- [Activity]:
Set down the entries exactly. No line may differ from its source.

Saved entries
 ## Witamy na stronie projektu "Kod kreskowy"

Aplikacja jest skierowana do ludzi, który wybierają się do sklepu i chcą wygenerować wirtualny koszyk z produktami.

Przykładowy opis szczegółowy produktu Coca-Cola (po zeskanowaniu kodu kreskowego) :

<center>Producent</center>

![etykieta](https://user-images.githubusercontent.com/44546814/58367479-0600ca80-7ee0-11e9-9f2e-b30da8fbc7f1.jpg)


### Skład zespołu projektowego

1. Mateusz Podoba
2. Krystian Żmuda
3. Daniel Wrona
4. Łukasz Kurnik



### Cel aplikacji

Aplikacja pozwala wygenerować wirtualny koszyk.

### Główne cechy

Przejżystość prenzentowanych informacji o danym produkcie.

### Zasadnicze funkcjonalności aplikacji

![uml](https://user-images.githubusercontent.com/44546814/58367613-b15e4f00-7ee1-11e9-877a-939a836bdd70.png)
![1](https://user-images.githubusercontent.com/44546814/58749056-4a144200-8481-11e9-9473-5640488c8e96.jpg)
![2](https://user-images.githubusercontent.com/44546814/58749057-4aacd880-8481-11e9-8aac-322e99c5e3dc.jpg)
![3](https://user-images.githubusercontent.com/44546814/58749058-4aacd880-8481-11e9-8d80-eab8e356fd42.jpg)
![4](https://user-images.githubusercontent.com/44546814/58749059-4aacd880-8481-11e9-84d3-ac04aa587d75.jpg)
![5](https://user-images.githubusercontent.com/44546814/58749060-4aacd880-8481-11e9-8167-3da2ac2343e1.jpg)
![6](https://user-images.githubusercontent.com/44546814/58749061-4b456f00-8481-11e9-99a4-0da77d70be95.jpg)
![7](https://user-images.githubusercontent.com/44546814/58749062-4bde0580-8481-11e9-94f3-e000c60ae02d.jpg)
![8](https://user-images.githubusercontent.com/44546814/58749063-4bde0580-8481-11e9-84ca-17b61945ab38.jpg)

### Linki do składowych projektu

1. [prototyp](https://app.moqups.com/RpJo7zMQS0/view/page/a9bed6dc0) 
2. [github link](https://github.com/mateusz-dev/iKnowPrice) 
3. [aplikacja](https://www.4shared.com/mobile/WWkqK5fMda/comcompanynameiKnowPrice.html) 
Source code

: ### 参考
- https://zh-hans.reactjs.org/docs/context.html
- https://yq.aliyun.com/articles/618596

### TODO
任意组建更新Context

- [Expected answer]:
 ## Witamy na stronie projektu "Kod kreskowy"

Aplikacja jest skierowana do ludzi, który wybierają się do sklepu i chcą wygenerować wirtualny koszyk z produktami.

Przykładowy opis szczegółowy produktu Coca-Cola (po zeskanowaniu kodu kreskowego) :

<center>Producent</center>

![etykieta](https://user-images.githubusercontent.com/44546814/58367479-0600ca80-7ee0-11e9-9f2e-b30da8fbc7f1.jpg)


### Skład zespołu projektowego

1. Mateusz Podoba
2. Krystian Żmuda
3. Daniel Wrona
4. Łukasz Kurnik



### Cel aplikacji

Aplikacja pozwala wygenerować wirtualny koszyk.

### Główne cechy

Przejżystość prenzentowanych informacji o danym produkcie.

### Zasadnicze funkcjonalności aplikacji

![uml](https://user-images.githubusercontent.com/44546814/58367613-b15e4f00-7ee1-11e9-877a-939a836bdd70.png)
![1](https://user-images.githubusercontent.com/44546814/58749056-4a144200-8481-11e9-9473-5640488c8e96.jpg)
![2](https://user-images.githubusercontent.com/44546814/58749057-4aacd880-8481-11e9-8aac-322e99c5e3dc.jpg)
![3](https://user-images.githubusercontent.com/44546814/58749058-4aacd880-8481-11e9-8d80-eab8e356fd42.jpg)
![4](https://user-images.githubusercontent.com/44546814/58749059-4aacd880-8481-11e9-84d3-ac04aa587d75.jpg)
![5](https://user-images.githubusercontent.com/44546814/58749060-4aacd880-8481-11e9-8167-3da2ac2343e1.jpg)
![6](https://user-images.githubusercontent.com/44546814/58749061-4b456f00-8481-11e9-99a4-0da77d70be95.jpg)
![7](https://user-images.githubusercontent.com/44546814/58749062-4bde0580-8481-11e9-94f3-e000c60ae02d.jpg)
![8](https://user-images.githubusercontent.com/44546814/58749063-4bde0580-8481-11e9-84ca-17b61945ab38.jpg)

### Linki do składowych projektu

1. [prototyp](https://app.moqups.com/RpJo7zMQS0/view/page/a9bed6dc0) 
2. [github link](https://github.com/mateusz-dev/iKnowPrice) 
3. [aplikacja](https://www.4shared.com/mobile/WWkqK5fMda/comcompanynameiKnowPrice.html) 
Source code

: ### 参考
- https://zh-hans.reactjs.org/docs/context.html
- https://yq.aliyun.com/articles/618596

### TODO
任意组建更新Context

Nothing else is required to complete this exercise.